В партию он устроился переводчиком к первому секретарю — переводить с узбекского на узбекский, потому как первый секретарь хоть и был узбеком, но за свою большевистскую карьеру забыл начисто, как материл его до детдома отец. Часами бедный секретарь размышлял над каким-нибудь словом «лойиха»[47], спущенным из ЦК-ЦКК, примеряя под него всё, что приходило в голову, но ничего осмысленного не получалось, покуда не пришёл к нему на работу Гази-ходжа, который по своему медресинскому образованию не только играючи истолковывал тому казуистику переводчиков товарища Акмаля Икрама из ЦК-ЦКК, но и сам задавал теперь головоломки переводчикам при райкомах, стацкомах и первичках.
Словом, всё шло хорошо, дома у Гази-ходжи и Ходжии рождались дети, Махмуд-ходжа не выходил вот уже седьмой год никуда из своего глухого подворья в чаще недорубленных колхозных, а потому бесхозных виноградников, боясь новых смут, которые по новому времени назывались революциями, партия давала лозунги, вернее давал их честнейший большевик — еврей Уманский, единственный русский, кто работал в партии после «коренизации», и с кем на почве этих самых лозунгов сошёлся вскоре Гази-ходжа, переводивший эти лозунги с узбекского на узбекский, так, как понимал их с уст Уманского первый секретарь. Тихо-потиху Гази-ходжа стал понимать русский, мало-помалу Уманский начал осваивать узбекский, и когда каждый из них прошёл свою половину пути, необходимость первого секретаря в бумажных делах, которые назывались непонятным словом «идеология», и вовсе отпала.
Освобождённый первый секретарь стал заниматься экономическими вопросами, поскольку после лозунга: «Лицом к деревне!» пришёл лозунг: «Взгляд на экономику!» Так, вместе с местным прокурором и муллой старогородской мечети[48] первый секретарь объявил населению государственный закаат — коммунистическо-мусульманский налог, собрав 1931 голову крупного рогатого скота, в пять раз больше овец и коз, ну а куриц и вовсе на целую первую птицеферму имени Розы Люксембург.

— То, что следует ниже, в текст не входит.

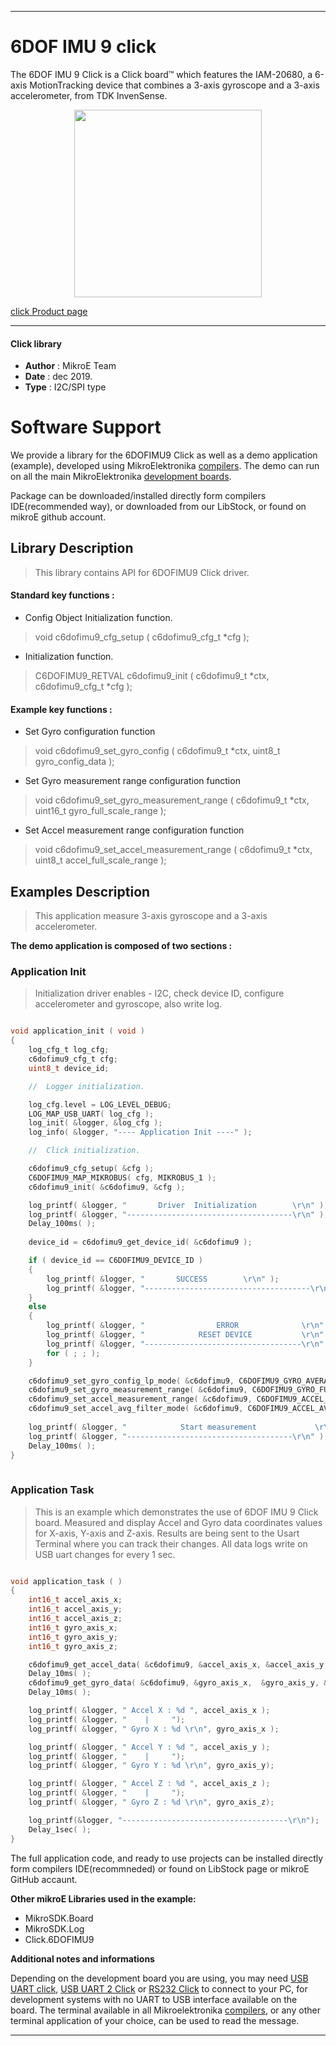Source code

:
---
# 6DOF IMU 9 click

The 6DOF IMU 9 Click is a Click board™ which features the IAM-20680, a 6-axis MotionTracking device that combines a 3-axis gyroscope and a 3-axis accelerometer, from TDK InvenSense.

<p align="center">
  <img src="https://download.mikroe.com/images/click_for_ide/6dofimu9_click.png" height=300px>
</p>

[click Product page](<https://www.mikroe.com/6dof-imu-9-click>)

---


#### Click library 

- **Author**        : MikroE Team
- **Date**          : dec 2019.
- **Type**          : I2C/SPI type


# Software Support

We provide a library for the 6DOFIMU9 Click 
as well as a demo application (example), developed using MikroElektronika 
[compilers](https://shop.mikroe.com/compilers). 
The demo can run on all the main MikroElektronika [development boards](https://shop.mikroe.com/development-boards).

Package can be downloaded/installed directly form compilers IDE(recommended way), or downloaded from our LibStock, or found on mikroE github account. 

## Library Description

> This library contains API for 6DOFIMU9 Click driver.

#### Standard key functions :

- Config Object Initialization function.
> void c6dofimu9_cfg_setup ( c6dofimu9_cfg_t *cfg ); 
 
- Initialization function.
> C6DOFIMU9_RETVAL c6dofimu9_init ( c6dofimu9_t *ctx, c6dofimu9_cfg_t *cfg );

#### Example key functions :

- Set Gyro configuration function
> void c6dofimu9_set_gyro_config ( c6dofimu9_t *ctx, uint8_t gyro_config_data );
 
- Set Gyro measurement range configuration function
> void c6dofimu9_set_gyro_measurement_range ( c6dofimu9_t *ctx, uint16_t gyro_full_scale_range );

- Set Accel measurement range configuration function
> void c6dofimu9_set_accel_measurement_range ( c6dofimu9_t *ctx, uint8_t accel_full_scale_range );

## Examples Description

> This application measure 3-axis gyroscope and a 3-axis accelerometer.

**The demo application is composed of two sections :**

### Application Init 

> Initialization driver enables - I2C, check device ID,
> configure accelerometer and gyroscope, also write log. 

```c

void application_init ( void )
{
    log_cfg_t log_cfg;
    c6dofimu9_cfg_t cfg;
    uint8_t device_id;

    //  Logger initialization.

    log_cfg.level = LOG_LEVEL_DEBUG;
    LOG_MAP_USB_UART( log_cfg );
    log_init( &logger, &log_cfg );
    log_info( &logger, "---- Application Init ----" );

    //  Click initialization.

    c6dofimu9_cfg_setup( &cfg );
    C6DOFIMU9_MAP_MIKROBUS( cfg, MIKROBUS_1 );
    c6dofimu9_init( &c6dofimu9, &cfg );

    log_printf( &logger, "       Driver  Initialization        \r\n" );
    log_printf( &logger, "-------------------------------------\r\n" );
    Delay_100ms( );
    
    device_id = c6dofimu9_get_device_id( &c6dofimu9 );

    if ( device_id == C6DOFIMU9_DEVICE_ID )
    {
        log_printf( &logger, "       SUCCESS        \r\n" );
        log_printf( &logger, "-------------------------------------\r\n" );
    }
    else
    {
        log_printf( &logger, "                ERROR              \r\n" );
        log_printf( &logger, "            RESET DEVICE           \r\n" );
        log_printf( &logger, "-----------------------------------\r\n" );
        for ( ; ; );
    }

    c6dofimu9_set_gyro_config_lp_mode( &c6dofimu9, C6DOFIMU9_GYRO_AVERAGE_1x );
    c6dofimu9_set_gyro_measurement_range( &c6dofimu9, C6DOFIMU9_GYRO_FULL_SCALE_250dps );
    c6dofimu9_set_accel_measurement_range( &c6dofimu9, C6DOFIMU9_ACCEL_FULL_SCALE_2g );
    c6dofimu9_set_accel_avg_filter_mode( &c6dofimu9, C6DOFIMU9_ACCEL_AVERAGE_4_SAMPLES );
    
    log_printf( &logger, "            Start measurement             \r\n" );
    log_printf( &logger, "-------------------------------------\r\n" );
    Delay_100ms( );
}
  
```

### Application Task

> This is an example which demonstrates the use of 6DOF IMU 9 Click board.
> Measured and display Accel and Gyro data coordinates values for X-axis, Y-axis and Z-axis.
> Results are being sent to the Usart Terminal where you can track their changes.
> All data logs write on USB uart changes for every 1 sec.

```c

void application_task ( )
{
    int16_t accel_axis_x;
    int16_t accel_axis_y;
    int16_t accel_axis_z;
    int16_t gyro_axis_x;
    int16_t gyro_axis_y;
    int16_t gyro_axis_z;

    c6dofimu9_get_accel_data( &c6dofimu9, &accel_axis_x, &accel_axis_y, &accel_axis_z );
    Delay_10ms( );
    c6dofimu9_get_gyro_data( &c6dofimu9, &gyro_axis_x,  &gyro_axis_y, &gyro_axis_z );
    Delay_10ms( );

    log_printf( &logger, " Accel X : %d ", accel_axis_x );
    log_printf( &logger, "    |     ");
    log_printf( &logger, " Gyro X : %d \r\n", gyro_axis_x );

    log_printf( &logger, " Accel Y : %d ", accel_axis_y );
    log_printf( &logger, "    |     ");
    log_printf( &logger, " Gyro Y : %d \r\n", gyro_axis_y);

    log_printf( &logger, " Accel Z : %d ", accel_axis_z );
    log_printf( &logger, "    |     ");
    log_printf( &logger, " Gyro Z : %d \r\n", gyro_axis_z);

    log_printf(&logger, "-------------------------------------\r\n");
    Delay_1sec( );
} 

```

The full application code, and ready to use projects can be  installed directly form compilers IDE(recommneded) or found on LibStock page or mikroE GitHub accaunt.

**Other mikroE Libraries used in the example:** 

- MikroSDK.Board
- MikroSDK.Log
- Click.6DOFIMU9

**Additional notes and informations**

Depending on the development board you are using, you may need 
[USB UART click](https://shop.mikroe.com/usb-uart-click), 
[USB UART 2 Click](https://shop.mikroe.com/usb-uart-2-click) or 
[RS232 Click](https://shop.mikroe.com/rs232-click) to connect to your PC, for 
development systems with no UART to USB interface available on the board. The 
terminal available in all Mikroelektronika 
[compilers](https://shop.mikroe.com/compilers), or any other terminal application 
of your choice, can be used to read the message.

---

Треть из туш пошла на помощь всё ещё голодающему поволжскому народу, треть разошлась по вышестоящим органам, а на почве раздела третьей трети началась борьба фракций и уклонов: прокурор открыл уголовное дело против муллы, обвиняя того по 37 статьям еще нераспечатанного Уголовного Кодекса — от басмачества до бесакалбазлычества[49], мулла зачитал на первой же пятничной молитве фетву, в которой насылал проклятия на голову безбожного первого секретаря, как хулителя и гонителя веры, первый же секретарь ударил залпом по обоим фронтам, обвинив одного в право-монархистском, другого — в левотроцкистском уклоне. Непонятное оказалось наиболее действенным, когда же Уманский с Гази-ходжей попытались образумить разбушевавшегося секретаря, тот, подкупив вышестоящего переводчика, и вовсе завёл партийное дело на «национал-космополитическую организацию, проникшую в ряды партии с цель подрыва и контрреволюции», дабы сослать честнейшего коммуниста Уманского в Биробиджан, а доверчивого Гази-ходжу пригласить к себе на плов, как бы затем, чтобы простить и наставить на путь, а на самом деле подсыпать в плов сначала семян анаши, а потом влить ему уснувшему в ухо дореволюционного яду, которым с секретарём поделился ещё мулла в их бытность друзьями по союзу КМ.